These considerations suggest that an adequate self-report scale for delinquency will be relatively lengthy. Many individual items are required to represent the entire domain of delinquent behavior, to represent each of its subdomains, and to ensure that each subdomain (e.g., violence, drug use) is itself adequately represented.

In particular, it is essential that a general self-reported delinquency scale tap serious as well as less serious behaviors. Early self-report scales tended to ignore serious criminal and delinquent events and concentrated almost exclusively on minor forms of delinquency. Failure to include serious offenses misrepresents the domain of delinquency and contaminates comparisons with other data sources. In addition, it misrepresents the dependent variable of many delinquency theories (e.g., Elliott et al., 1985; Thornberry, 1987) that attempt to explain serious, repetitive delinquency.

• Inclusion of frequency response sets . Many early self-report studies relied on response sets with a relatively small number of categories, thus tending to censor high-frequency responses. For example, Short and Nye (1957) used a four-point response with the highest category being “often.” Aggregated over many items, these limited response sets had the consequence of lumping together occasional and high-rate delinquents, rather than discriminating between these behaviorally different groups.

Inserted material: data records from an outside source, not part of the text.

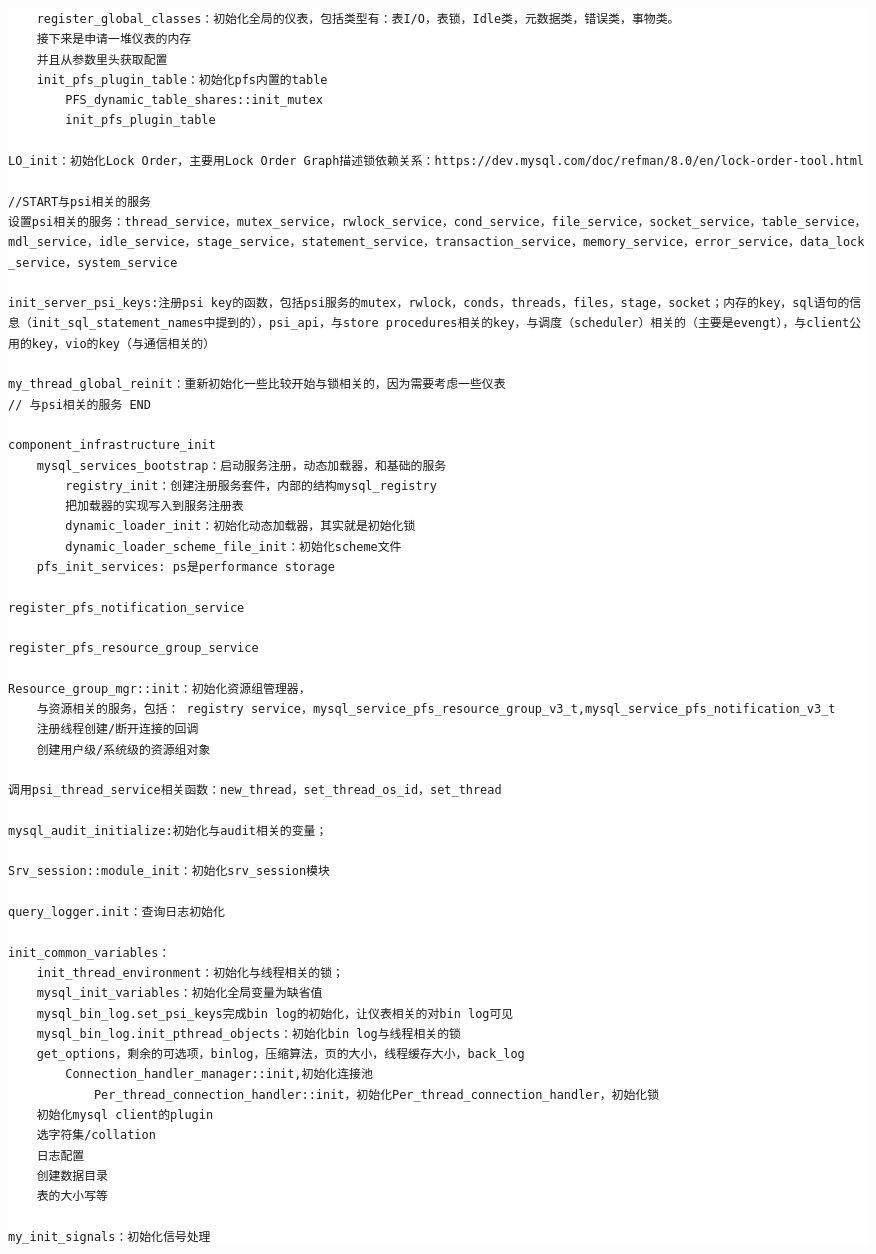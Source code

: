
 ```
	register_global_classes：初始化全局的仪表，包括类型有：表I/O，表锁，Idle类，元数据类，错误类，事物类。 
	接下来是申请一堆仪表的内存 
	并且从参数里头获取配置 
	init_pfs_plugin_table：初始化pfs内置的table 
		PFS_dynamic_table_shares::init_mutex 
		init_pfs_plugin_table 
 
LO_init：初始化Lock Order，主要用Lock Order Graph描述锁依赖关系：https://dev.mysql.com/doc/refman/8.0/en/lock-order-tool.html 
 
//START与psi相关的服务  
设置psi相关的服务：thread_service，mutex_service，rwlock_service，cond_service，file_service，socket_service，table_service，mdl_service，idle_service，stage_service，statement_service，transaction_service，memory_service，error_service，data_lock_service，system_service 
 
init_server_psi_keys:注册psi key的函数，包括psi服务的mutex，rwlock，conds，threads，files，stage，socket；内存的key，sql语句的信息（init_sql_statement_names中提到的），psi_api，与store procedures相关的key，与调度（scheduler）相关的（主要是evengt），与client公用的key，vio的key（与通信相关的） 
 
my_thread_global_reinit：重新初始化一些比较开始与锁相关的，因为需要考虑一些仪表 
// 与psi相关的服务 END 
 
component_infrastructure_init 
	mysql_services_bootstrap：启动服务注册，动态加载器，和基础的服务 
		registry_init：创建注册服务套件，内部的结构mysql_registry 
		把加载器的实现写入到服务注册表 
		dynamic_loader_init：初始化动态加载器，其实就是初始化锁 
		dynamic_loader_scheme_file_init：初始化scheme文件 
	pfs_init_services: ps是performance storage 
 
register_pfs_notification_service 
 
register_pfs_resource_group_service 
 
Resource_group_mgr::init：初始化资源组管理器， 
	与资源相关的服务，包括： registry service，mysql_service_pfs_resource_group_v3_t,mysql_service_pfs_notification_v3_t 
	注册线程创建/断开连接的回调
	创建用户级/系统级的资源组对象 
 
调用psi_thread_service相关函数：new_thread，set_thread_os_id，set_thread 
 
mysql_audit_initialize:初始化与audit相关的变量； 
 
Srv_session::module_init：初始化srv_session模块 
 
query_logger.init：查询日志初始化 
 
init_common_variables： 
	init_thread_environment：初始化与线程相关的锁； 
	mysql_init_variables：初始化全局变量为缺省值 
	mysql_bin_log.set_psi_keys完成bin log的初始化，让仪表相关的对bin log可见 
	mysql_bin_log.init_pthread_objects：初始化bin log与线程相关的锁 
	get_options，剩余的可选项，binlog，压缩算法，页的大小，线程缓存大小，back_log 
		Connection_handler_manager::init,初始化连接池
			Per_thread_connection_handler::init，初始化Per_thread_connection_handler，初始化锁
	初始化mysql client的plugin 
	选字符集/collation 
	日志配置 
	创建数据目录 
	表的大小写等 
 
my_init_signals：初始化信号处理 
```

• Screening for trivial behaviors . Self-report questions have a tendency to elicit reports of trivial acts that are very unlikely to elicit official reactions and even acts that are not violations of the law. This occurs more frequently with the less serious offenses but also plagues responses to serious

offenses. For example, respondents have included as thefts such pranks as hiding a classmate’s books in the respondent’s locker between classes, or as serious assault events that are really roughhousing between siblings.

Some effort must be made to adjust or censor the data to remove these events if the delinquency of the subjects is to be reflected properly and if the rank order of subjects with respect to delinquency is to be portrayed properly. Two strategies are generally available. First, one can ask a series of follow-up questions designed to elicit more information about an event, such as the value of stolen property, the extent of injury to the victim, and the like. Second, one can use an open-ended question asking the respondent to describe the event and then probe to obtain the information necessary to classify the act. Both strategies have been used with some success.

• Application to a wider age range . With increasing emphasis on the study of crime across the entire life course, self-report surveys have had to be developed to take into account both the deviant behavior of very young children and the criminal behavior of older adults. The behavioral manifestations of illegal behaviors or the precursors of such behavior can change depending on the stage in the life course at which the assessment takes place. For the very young child, measures have been developed that are administered to parents to assess antisocial behavior such as noncompliance, disobedience, and aggression (Achenbach, 1992). For the school-age child, Loeber and colleagues (1993) have developed a checklist that expands the range of antisocial behaviors to include such behaviors as stubbornness, lying, bullying, and other externalizing problems.

There has been less development of instruments targeted at adults. Weitekamp (1989) has criticized self-report studies for being primarily concerned with the adolescent years and simply using the same items for adults. This is particularly crucial given the concern over the small but very significant problem of chronic violent offenders.

• Use of longitudinal designs . Perhaps the most significant development in the application of the self-report methodology is its use in following the same subjects over time in order to account for changes in their criminal behavior. This has enabled researchers to examine the effect of age of onset, to track the careers of offenders, to study desistance, and to apply developmental theories to study both the causes and consequences of criminal behavior over the life course.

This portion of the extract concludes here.